The bridge is officially called the Inner Harbour Bridge but its nickname comes from the "kissing" of its movable bridge parts when its navigational span closes.
The 180m-long pedestrian and cycle bridge came into use a few weeks before the official handover. Construction had started in 2011 and it had originally been intended to open in 2013, but suffered delays.
“The varying geometry and support conditions, as well as the interaction between the steel and concrete structures, makes the bridge a very complex design and it faced many different challenges – from the bankruptcy of the entrepreneur to flooding of the engine room and a few operational issues,” said Flint & Neill director Ian Firth. “To see the beauty and functionality of it today and to realise that many Copenhageners and tourists have been quick to adopt the bridge and appreciate the efficient connection between the vital areas of the city, is a great joy.
Flint & Neill was the design team lead and carried out the structural engineering design. Architect for the bridge was Studio Bednarski and Hardesty & Hanover was responsible for the mechanical and electrical engineering design. Cowi provided local client liaison and engineering support.
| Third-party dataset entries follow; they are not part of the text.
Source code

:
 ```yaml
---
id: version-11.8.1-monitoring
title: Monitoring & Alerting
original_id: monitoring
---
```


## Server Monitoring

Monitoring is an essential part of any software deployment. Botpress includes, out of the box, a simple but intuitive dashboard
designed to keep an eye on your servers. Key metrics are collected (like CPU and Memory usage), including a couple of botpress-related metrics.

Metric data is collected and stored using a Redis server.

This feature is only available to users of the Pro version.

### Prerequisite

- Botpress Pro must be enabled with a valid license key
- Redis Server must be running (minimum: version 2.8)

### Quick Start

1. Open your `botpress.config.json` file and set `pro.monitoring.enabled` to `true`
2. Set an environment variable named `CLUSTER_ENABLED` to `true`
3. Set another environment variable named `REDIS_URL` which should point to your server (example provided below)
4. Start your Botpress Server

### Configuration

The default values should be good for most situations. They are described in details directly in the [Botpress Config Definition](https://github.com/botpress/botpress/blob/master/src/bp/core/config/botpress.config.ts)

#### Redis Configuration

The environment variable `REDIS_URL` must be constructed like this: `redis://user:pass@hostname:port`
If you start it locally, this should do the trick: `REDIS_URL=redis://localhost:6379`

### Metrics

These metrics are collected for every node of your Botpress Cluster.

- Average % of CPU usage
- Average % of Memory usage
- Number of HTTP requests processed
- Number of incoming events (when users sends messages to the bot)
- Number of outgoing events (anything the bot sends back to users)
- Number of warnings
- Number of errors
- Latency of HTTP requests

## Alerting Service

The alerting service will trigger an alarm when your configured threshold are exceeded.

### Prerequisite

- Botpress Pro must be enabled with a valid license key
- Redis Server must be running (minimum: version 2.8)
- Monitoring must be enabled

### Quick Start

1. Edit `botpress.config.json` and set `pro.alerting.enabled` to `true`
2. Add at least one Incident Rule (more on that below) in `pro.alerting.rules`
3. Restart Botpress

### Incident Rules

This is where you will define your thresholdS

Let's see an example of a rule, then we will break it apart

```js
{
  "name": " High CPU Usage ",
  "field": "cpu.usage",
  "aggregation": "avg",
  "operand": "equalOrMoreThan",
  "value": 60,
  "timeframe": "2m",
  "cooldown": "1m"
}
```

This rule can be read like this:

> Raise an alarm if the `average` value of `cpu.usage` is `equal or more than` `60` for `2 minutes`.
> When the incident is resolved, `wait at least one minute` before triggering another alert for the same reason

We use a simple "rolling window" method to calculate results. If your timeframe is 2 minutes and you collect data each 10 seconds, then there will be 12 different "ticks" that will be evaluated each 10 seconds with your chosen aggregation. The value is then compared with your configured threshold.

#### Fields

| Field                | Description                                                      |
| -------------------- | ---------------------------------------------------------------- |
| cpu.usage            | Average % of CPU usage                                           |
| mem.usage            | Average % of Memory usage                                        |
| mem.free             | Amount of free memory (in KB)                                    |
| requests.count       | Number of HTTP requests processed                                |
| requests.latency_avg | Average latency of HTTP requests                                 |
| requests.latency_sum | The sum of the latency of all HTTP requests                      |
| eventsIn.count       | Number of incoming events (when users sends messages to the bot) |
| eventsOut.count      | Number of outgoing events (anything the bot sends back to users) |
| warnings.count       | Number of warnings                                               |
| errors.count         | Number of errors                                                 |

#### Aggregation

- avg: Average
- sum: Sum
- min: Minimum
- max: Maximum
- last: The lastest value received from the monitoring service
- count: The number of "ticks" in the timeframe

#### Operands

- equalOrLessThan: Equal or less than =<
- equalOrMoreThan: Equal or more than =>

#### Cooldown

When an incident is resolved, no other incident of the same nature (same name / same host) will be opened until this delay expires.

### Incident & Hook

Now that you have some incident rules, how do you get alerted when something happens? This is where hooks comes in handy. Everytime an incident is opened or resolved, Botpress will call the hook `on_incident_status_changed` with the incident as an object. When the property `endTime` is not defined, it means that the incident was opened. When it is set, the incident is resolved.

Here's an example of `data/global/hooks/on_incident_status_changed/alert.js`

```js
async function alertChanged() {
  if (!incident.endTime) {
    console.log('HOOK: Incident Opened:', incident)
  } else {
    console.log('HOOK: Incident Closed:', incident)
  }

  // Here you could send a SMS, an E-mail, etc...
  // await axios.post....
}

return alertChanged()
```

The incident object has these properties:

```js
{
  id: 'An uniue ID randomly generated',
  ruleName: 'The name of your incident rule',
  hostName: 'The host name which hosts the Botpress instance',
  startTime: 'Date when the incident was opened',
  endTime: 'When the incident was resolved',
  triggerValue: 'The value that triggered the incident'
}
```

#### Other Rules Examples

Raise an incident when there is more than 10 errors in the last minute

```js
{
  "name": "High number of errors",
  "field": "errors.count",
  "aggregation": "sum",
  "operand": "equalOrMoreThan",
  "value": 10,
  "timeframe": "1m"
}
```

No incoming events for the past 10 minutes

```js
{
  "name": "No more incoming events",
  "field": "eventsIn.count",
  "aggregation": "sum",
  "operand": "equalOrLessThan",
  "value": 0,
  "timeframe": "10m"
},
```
Innovative features include the sliding span. The bridge is a series of hollow boxes - the middle part is a hollow steel box that slides backward and forwards between the outer parts. This was only possible because the width of the harbour is much greater than the width of the navigation channel, which provided enough room for the steel spans to pull back out of the way when ships pass by. The two moving steel sections are 8m wide.
Other noteable features include the use of thin steel plate, which is only 10mm thick in most places but it has stiffeners inside to stop it from bending and buckling under load.